Your objective:
Under this line are the records; write out word for word the part that begins at the line containing "- [ ] Configure proper CORS origins" and ends at the line containing "If you encounter", and no more.

Exercise material:
+++++

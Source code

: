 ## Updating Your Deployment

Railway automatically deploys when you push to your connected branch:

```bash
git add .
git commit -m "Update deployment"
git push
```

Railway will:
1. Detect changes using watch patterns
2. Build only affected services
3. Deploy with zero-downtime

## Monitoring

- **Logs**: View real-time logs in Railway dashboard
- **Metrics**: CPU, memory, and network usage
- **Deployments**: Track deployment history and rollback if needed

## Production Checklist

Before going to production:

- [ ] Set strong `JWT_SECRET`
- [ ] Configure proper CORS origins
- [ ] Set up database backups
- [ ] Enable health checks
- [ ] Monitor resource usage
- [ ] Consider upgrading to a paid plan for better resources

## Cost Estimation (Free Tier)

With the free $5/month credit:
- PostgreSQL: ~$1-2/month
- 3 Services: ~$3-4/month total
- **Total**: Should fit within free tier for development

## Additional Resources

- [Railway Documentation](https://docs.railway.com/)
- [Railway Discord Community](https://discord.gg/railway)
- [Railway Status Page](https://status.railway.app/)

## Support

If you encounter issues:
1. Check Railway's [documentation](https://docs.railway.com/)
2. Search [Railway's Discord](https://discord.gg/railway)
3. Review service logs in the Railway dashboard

+++++

Finished exercise:
- [ ] Configure proper CORS origins
- [ ] Set up database backups
- [ ] Enable health checks
- [ ] Monitor resource usage
- [ ] Consider upgrading to a paid plan for better resources

## Cost Estimation (Free Tier)

With the free $5/month credit:
- PostgreSQL: ~$1-2/month
- 3 Services: ~$3-4/month total
- **Total**: Should fit within free tier for development

## Additional Resources

- [Railway Documentation](https://docs.railway.com/)
- [Railway Discord Community](https://discord.gg/railway)
- [Railway Status Page](https://status.railway.app/)

## Support

If you encounter issues:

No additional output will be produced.